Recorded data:
- - - - - - -

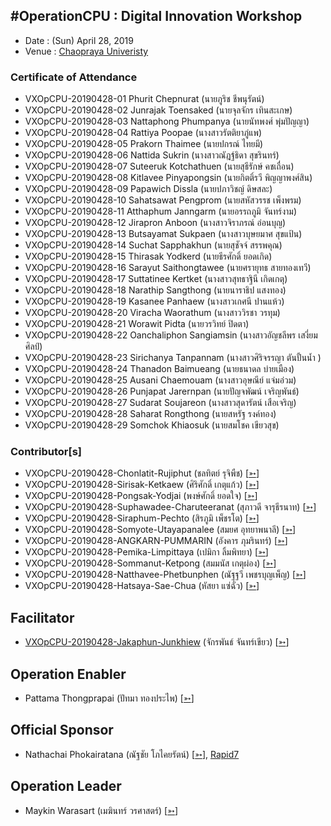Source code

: ## #OperationCPU : Digital Innovation Workshop

+ Date : (Sun) April 28, 2019
+ Venue : [Chaopraya Univeristy](http://www.cpu.ac.th/)

### Certificate of Attendance

+ VXOpCPU-20190428-01 Phurit Chepnurat (นายภูริช ชีพนุรัตน์)
+ VXOpCPU-20190428-02 Junrajak Toensaked (นายจุลจักร เทินสะเกษ)
+ VXOpCPU-20190428-03 Nattaphong Phumpanya (นายนัทพงศ์ พุ่มปัญญา)
+ VXOpCPU-20190428-04 Rattiya Poopae (นางสาวรัตติยาภู่แพ)
+ VXOpCPU-20190428-05 Prakorn Thaimee (นายปกรณ์ ไทยมี)
+ VXOpCPU-20190428-06 Nattida Sukrin (นางสาวณัฎฐ์ธิดา สุขรินทร์)
+ VXOpCPU-20190428-07 Suteeruk Kotchathuen (นายสุธีรักษ์ คชเถื่อน)
+ VXOpCPU-20190428-08 Kitlavee Pinyapongsin (นายกิตติ์รวี พิญญาพงศ์สิน)
+ VXOpCPU-20190428-09 Papawich Dissla (นายปภาวิชญ์ ดิษสละ)
+ VXOpCPU-20190428-10 Sahatsawat Pengprom (นายสหัสวรรช เพ็งพรม)
+ VXOpCPU-20190428-11 Atthaphum Janngarm (นายอรรถภูมิ จันทร์งาม)
+ VXOpCPU-20190428-12 Jirapron Anboon (นางสาวจิราภรณ์ อ่อนบุญ)
+ VXOpCPU-20190428-13 Butsayamat Sukpaen (นางสาวบุษยมาศ สุขแป้น)
+ VXOpCPU-20190428-14 Suchat Sapphakhun (นายสุชัจจ์ สรรพคุณ)
+ VXOpCPU-20190428-15 Thirasak Yodkerd (นายธีรศักดิ์ ยอดเกิด)
+ VXOpCPU-20190428-16 Sarayut Saithongtawee (นายศรายุทธ สายทองเทวี)
+ VXOpCPU-20190428-17 Suttatinee Kertket (นางสาวสุทธาฐินี เกิดเกตุ)
+ VXOpCPU-20190428-18 Narathip Sangthong (นายนาราธิป แสงทอง)
+ VXOpCPU-20190428-19 Kasanee Panhaew (นางสาวเกศนี ปานแห้ว)
+ VXOpCPU-20190428-20 Viracha Waorathum (นางสาววิรชา วรทุม)
+ VXOpCPU-20190428-21 Worawit Pidta (นายวรวิทย์ ปิดตา)
+ VXOpCPU-20190428-22 Oanchaliphon Sangiamsin (นางสาวอัญชลีพร เสงี่ยมศิลป์)
+ VXOpCPU-20190428-23 Sirichanya Tanpannam (นางสาวศิริจรรญา ตันปั้นน้ำ )
+ VXOpCPU-20190428-24 Thanadon Baimueang (นายธนาดล บ่ายเมือง)
+ VXOpCPU-20190428-25 Ausani Chaemouam (นางสาวอุษณีย์ แจ่มอ่วม)
+ VXOpCPU-20190428-26 Punjapat Jarernpan (นายปัญจพัฒน์ เจริญพันธ์)
+ VXOpCPU-20190428-27 Sudarat Soujareon (นางสาวสุดารัตน์ เสือเจริญ)
+ VXOpCPU-20190428-28 Saharat Rongthong (นายสหรัฐ รงค์ทอง)
+ VXOpCPU-20190428-29 Somchok Khiaosuk (นายสมโชค เขียวสุข)

### Contributor[s]

+ VXOpCPU-20190428-Chonlatit-Rujiphut (ชลทิตย์ รุจิพืช) [[➳](https://www.facebook.com/Tsunakun27)]
+ VXOpCPU-20190428-Sirisak-Ketkaew (ศิริศักดิ์ เกตุแก้ว) [[➳](https://www.facebook.com/sirisak.k94)]
+ VXOpCPU-20190428-Pongsak-Yodjai (พงษ์ศักดิ์ ยอดใจ) [[➳](https://www.facebook.com/iampongsak)]
+ VXOpCPU-20190428-Suphawadee-Charuteeranat (สุภาวดี จารุธีรนาท) [[➳](https://www.facebook.com/thdeemiss03)]
+ VXOpCPU-20190428-Siraphum-Pechto (สิรภูมิ เพ็ชรโต) [[➳](https://www.facebook.com/SiraphumPechto)]
+ VXOpCPU-20190428-Somyote-Utayapanalee (สมยศ อุทยาพนาลี) [[➳](https://www.facebook.com/yote.utaya)]
+ VXOpCPU-20190428-ANGKARN-PUMMARIN (อังคาร ภุมรินทร์) [[➳](https://www.facebook.com/in8l00p)]
+ VXOpCPU-20190428-Pemika-Limpittaya (เปมิกา ลิ้มพิทยา) [[➳](https://www.facebook.com/tourlek.fisho)]
+ VXOpCPU-20190428-Sommanut-Ketpong (สมมนัส เกตุผ่อง) [[➳](https://www.facebook.com/tong.ketpong)]
+ VXOpCPU-20190428-Natthavee-Phetbunphen (ณัฐฐวี เพชรบุญเพ็ญ) [[➳](https://www.facebook.com/P.Phetbunphen)]
+ VXOpCPU-20190428-Hatsaya-Sae-Chua (หัสยา แซ่ฉั่ว) [[➳](https://www.facebook.com/Note.Hatsaya)]

## Facilitator
+ [VXOpCPU-20190428-Jakaphun-Junkhiew](/OperationCPU/VXOpCPU-20190428-Jakaphun-Junkhiew.pdf) (จักรพันธ์ จันทร์เขียว) [[➳](https://www.facebook.com/Jojo.just.go)]

## Operation Enabler
+ Pattama Thongprapai (ปัทมา ทองประไพ) [[➳](https://www.facebook.com/pattama.thongprapai)]

## Official Sponsor
+ Nathachai Phokairatana (ณัฐชัย โภไคยรัตน์) [[➳](https://www.facebook.com/mobiuz.pw)], [Rapid7](https://www.rapid7.com/)

## Operation Leader
+ Maykin Warasart (เมฆินทร์ วรศาสตร์) [[➳](http://mk.in.th)]
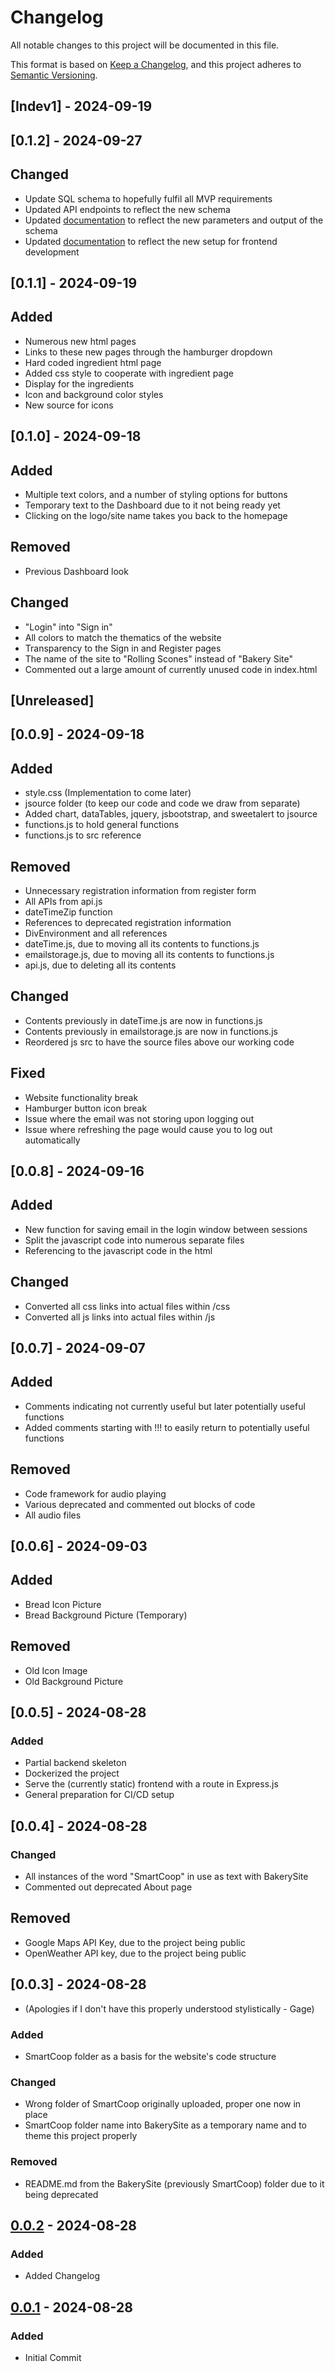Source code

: # Changelog

All notable changes to this project will be documented in this file.

This format is based on [Keep a Changelog](https://keepachangelog.com/en/1.1.0/),
and this project adheres to [Semantic Versioning](https://semver.org/spec/v2.0.0.html).

## [Indev1] - 2024-09-19

## [0.1.2] - 2024-09-27

## Changed
- Update SQL schema to hopefully fulfil all MVP requirements
- Updated API endpoints to reflect the new schema
- Updated [documentation](./backend/DOCUMENTATION.md) to reflect the new parameters and output of the schema
- Updated [documentation](./backend/DOCUMENTATION.md) to reflect the new setup for frontend development

## [0.1.1] - 2024-09-19

## Added
- Numerous new html pages
- Links to these new pages through the hamburger dropdown
- Hard coded ingredient html page
- Added css style to cooperate with ingredient page
- Display for the ingredients
- Icon and background color styles
- New source for icons

## [0.1.0] - 2024-09-18

## Added
- Multiple text colors, and a number of styling options for buttons
- Temporary text to the Dashboard due to it not being ready yet
- Clicking on the logo/site name takes you back to the homepage

## Removed
- Previous Dashboard look

## Changed
- "Login" into "Sign in"
- All colors to match the thematics of the website
- Transparency to the Sign in and Register pages
- The name of the site to "Rolling Scones" instead of "Bakery Site"
- Commented out a large amount of currently unused code in index.html

## [Unreleased]

## [0.0.9] - 2024-09-18

## Added
- style.css (Implementation to come later)
- jsource folder (to keep our code and code we draw from separate)
- Added chart, dataTables, jquery, jsbootstrap, and sweetalert to jsource
- functions.js to hold general functions
- functions.js to src reference 

## Removed
- Unnecessary registration information from register form
- All APIs from api.js 
- dateTimeZip function
- References to deprecated registration information
- DivEnvironment and all references
- dateTime.js, due to moving all its contents to functions.js
- emailstorage.js, due to moving all its contents to functions.js
- api.js, due to deleting all its contents

## Changed
- Contents previously in dateTime.js are now in functions.js
- Contents previously in emailstorage.js are now in functions.js
- Reordered js src to have the source files above our working code

## Fixed
- Website functionality break
- Hamburger button icon break
- Issue where the email was not storing upon logging out
- Issue where refreshing the page would cause you to log out automatically

## [0.0.8] - 2024-09-16

## Added
- New function for saving email in the login window between sessions
- Split the javascript code into numerous separate files
- Referencing to the javascript code in the html

## Changed
- Converted all css links into actual files within /css 
- Converted all js links into actual files within /js


## [0.0.7] - 2024-09-07

## Added
- Comments indicating not currently useful but later potentially useful functions
- Added comments starting with !!! to easily return to potentially useful functions

## Removed
- Code framework for audio playing
- Various deprecated and commented out blocks of code
- All audio files

## [0.0.6] - 2024-09-03

## Added

- Bread Icon Picture
- Bread Background Picture (Temporary)

## Removed
- Old Icon Image
- Old Background Picture

## [0.0.5] - 2024-08-28

### Added

- Partial backend skeleton
- Dockerized the project
- Serve the (currently static) frontend with a route in Express.js
- General preparation for CI/CD setup

## [0.0.4] - 2024-08-28

### Changed
- All instances of the word "SmartCoop" in use as text with BakerySite
- Commented out deprecated About page

## Removed
- Google Maps API Key, due to the project being public
- OpenWeather API key, due to the project being public

## [0.0.3] - 2024-08-28

- (Apologies if I don't have this properly understood stylistically - Gage)
### Added

- SmartCoop folder as a basis for the website's code structure

### Changed

- Wrong folder of SmartCoop originally uploaded, proper one now in place
- SmartCoop folder name into BakerySite as a temporary name and to theme this project properly

### Removed

- README.md from the BakerySite (previously SmartCoop) folder due to it being deprecated

## [0.0.2] - 2024-08-28

### Added

- Added Changelog

## [0.0.1] - 2024-08-28

### Added

- Initial Commit

[0.0.2]: https://github.com/Swolford0408/MobileDev/compare/v0.0.1...v0.0.2
[0.0.1]: https://github.com/Swolford0408/MobileDev/releases/tag/v0.0.1
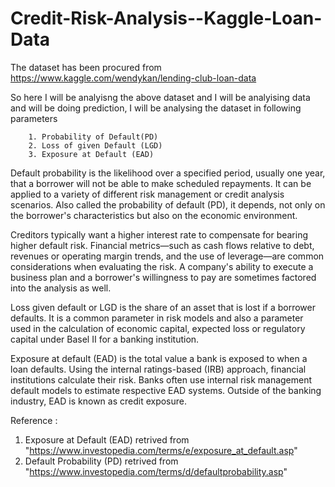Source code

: # Credit-Risk-Analysis--Kaggle-Loan-Data

The dataset has been procured from https://www.kaggle.com/wendykan/lending-club-loan-data 

So here I will be analyisng the above dataset and I will be analyising data and will be doing prediction, I will be analysing the dataset in following parameters 

        1. Probability of Default(PD)
        2. Loss of given Default (LGD)
        3. Exposure at Default (EAD)

Default probability is the likelihood over a specified period, usually one year, that a borrower will not be able to make scheduled repayments. It can be applied to a variety of different risk management or credit analysis scenarios. Also called the probability of default (PD), it depends, not only on the borrower's characteristics but also on the economic environment.

Creditors typically want a higher interest rate to compensate for bearing higher default risk. Financial metrics—such as cash flows relative to debt, revenues or operating margin trends, and the use of leverage—are common considerations when evaluating the risk. A company's ability to execute a business plan and a borrower's willingness to pay are sometimes factored into the analysis as well.

Loss given default or LGD is the share of an asset that is lost if a borrower defaults. It is a common parameter in risk models and also a parameter used in the calculation of economic capital, expected loss or regulatory capital under Basel II for a banking institution.

Exposure at default (EAD) is the total value a bank is exposed to when a loan defaults. Using the internal ratings-based (IRB) approach, financial institutions calculate their risk. Banks often use internal risk management default models to estimate respective EAD systems. Outside of the banking industry, EAD is known as credit exposure.

Reference :
1. Exposure at Default (EAD) retrived from "https://www.investopedia.com/terms/e/exposure_at_default.asp"
2. Default Probability (PD) retrived from "https://www.investopedia.com/terms/d/defaultprobability.asp"

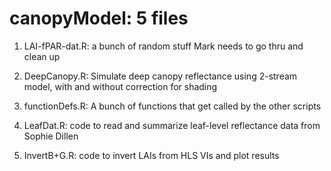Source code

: # canopyModel: 5 files

1. LAI-fPAR-dat.R: a bunch of random stuff Mark needs to go thru and clean up

2. DeepCanopy.R: Simulate deep canopy reflectance using 2-stream model, with and without correction for shading

3. functionDefs.R: A bunch of functions that get called by the other scripts

4. LeafDat.R: code to read and summarize leaf-level reflectance data from Sophie Dillen

5. InvertB+G.R: code to invert LAIs from HLS VIs and plot results



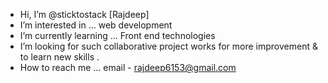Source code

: -  Hi, I’m @sticktostack [Rajdeep]
-  I’m interested in ... web development 
-  I’m currently learning ... Front end technologies
-  I’m looking for such collaborative project works for more improvement & to learn new skills .
-   How to reach me ... email - rajdeep6153@gmail.com

<!---
sticktostack/sticktostack is a ✨ special ✨ repository because its `README.md` (this file) appears on your GitHub profile.
You can click the Preview link to take a look at your changes.
--->
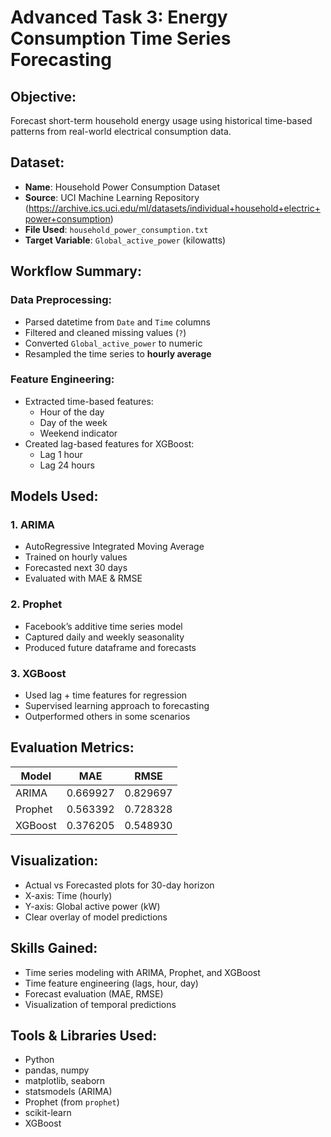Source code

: # Advanced Task 3: Energy Consumption Time Series Forecasting

## Objective:
Forecast short-term household energy usage using historical time-based patterns from real-world electrical consumption data.

## Dataset:
- **Name**: Household Power Consumption Dataset  
- **Source**: UCI Machine Learning Repository (https://archive.ics.uci.edu/ml/datasets/individual+household+electric+power+consumption)  
- **File Used**: `household_power_consumption.txt`  
- **Target Variable**: `Global_active_power` (kilowatts)

## Workflow Summary:

### Data Preprocessing:
- Parsed datetime from `Date` and `Time` columns
- Filtered and cleaned missing values (`?`)
- Converted `Global_active_power` to numeric
- Resampled the time series to **hourly average**

### Feature Engineering:
- Extracted time-based features:
  - Hour of the day
  - Day of the week
  - Weekend indicator
- Created lag-based features for XGBoost:
  - Lag 1 hour
  - Lag 24 hours


## Models Used:

### 1. **ARIMA**
- AutoRegressive Integrated Moving Average
- Trained on hourly values
- Forecasted next 30 days
- Evaluated with MAE & RMSE

### 2. **Prophet**
- Facebook’s additive time series model
- Captured daily and weekly seasonality
- Produced future dataframe and forecasts

### 3. **XGBoost**
- Used lag + time features for regression
- Supervised learning approach to forecasting
- Outperformed others in some scenarios


## Evaluation Metrics:

| Model   | MAE   | RMSE  |
|---------|-------|--------|
| ARIMA   | 0.669927| 0.829697 |
| Prophet | 0.563392 | 0.728328 |
| XGBoost | 0.376205 | 0.548930 |


## Visualization:
- Actual vs Forecasted plots for 30-day horizon
- X-axis: Time (hourly)
- Y-axis: Global active power (kW)
- Clear overlay of model predictions

## Skills Gained:
- Time series modeling with ARIMA, Prophet, and XGBoost
- Time feature engineering (lags, hour, day)
- Forecast evaluation (MAE, RMSE)
- Visualization of temporal predictions

## Tools & Libraries Used:
- Python
- pandas, numpy
- matplotlib, seaborn
- statsmodels (ARIMA)
- Prophet (from `prophet`)
- scikit-learn
- XGBoost
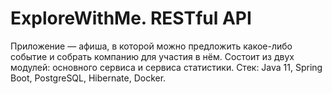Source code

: # ExploreWithMe. RESTful API
  Приложение — афиша, в которой можно предложить какое-либо событие и собрать компанию для участия в нём. Состоит из двух модулей: основного сервиса и сервиса статистики. 
Стек:  Java 11, Spring Boot, PostgreSQL, Hibernate, Docker.
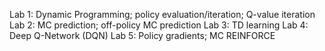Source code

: Lab 1: Dynamic Programming; policy evaluation/iteration; Q-value iteration
Lab 2: MC prediction; off-policy MC prediction
Lab 3: TD learning
Lab 4: Deep Q-Network (DQN)
Lab 5: Policy gradients; MC REINFORCE
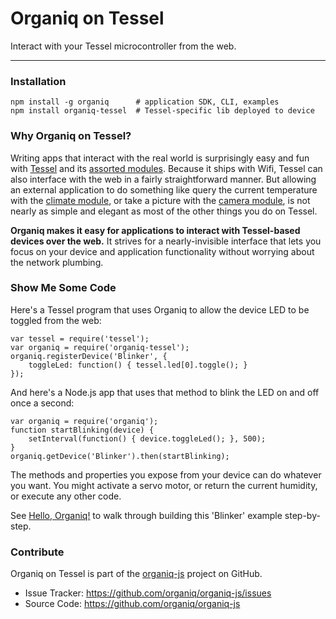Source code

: # Organiq on Tessel

Interact with your Tessel microcontroller from the web.

-------


### Installation

    npm install -g organiq      # application SDK, CLI, examples
    npm install organiq-tessel  # Tessel-specific lib deployed to device


### Why Organiq on Tessel?

Writing apps that interact with the real world is surprisingly easy and fun with [Tessel](http://www.tessel.io) and its [assorted modules](https://tessel.io/modules). Because it ships with Wifi, Tessel can also interface with the web in a fairly straightforward manner. But allowing an external application to do something like query the current temperature with the [climate module](https://tessel.io/modules#module-climate), or take a picture with the [camera module](https://tessel.io/modules#module-camera), is not nearly as simple and elegant as most of the other things you do on Tessel.

**Organiq makes it easy for applications to interact with Tessel-based devices over the web.** It strives for a nearly-invisible interface that lets you focus on your device and application functionality without worrying about the network plumbing.

### Show Me Some Code

Here's a Tessel program that uses Organiq to allow the device LED to be toggled from the web:

    var tessel = require('tessel');
    var organiq = require('organiq-tessel');
    organiq.registerDevice('Blinker', {
        toggleLed: function() { tessel.led[0].toggle(); }
    });

And here's a Node.js app that uses that method to blink the LED on and off once a second:

    var organiq = require('organiq');
    function startBlinking(device) {
        setInterval(function() { device.toggleLed(); }, 500); 
    }
    organiq.getDevice('Blinker').then(startBlinking);

The methods and properties you expose from your device can do whatever you want. You might activate a servo motor, or return the current humidity, or execute any other code.

See [Hello, Organiq!](hello.md) to walk through building this 'Blinker' example step-by-step.

### Contribute

Organiq on Tessel is part of the [organiq-js](https://github.com/organiq/organiq-js) project on GitHub.

* Issue Tracker: <https://github.com/organiq/organiq-js/issues>
* Source Code: <https://github.com/organiq/organiq-js>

- - - - - - -

Work instructions:
Copy every line of the entries in which "Sign" can be found.

Response area:
- "Login" into "Sign in"
- Transparency to the Sign in and Register pages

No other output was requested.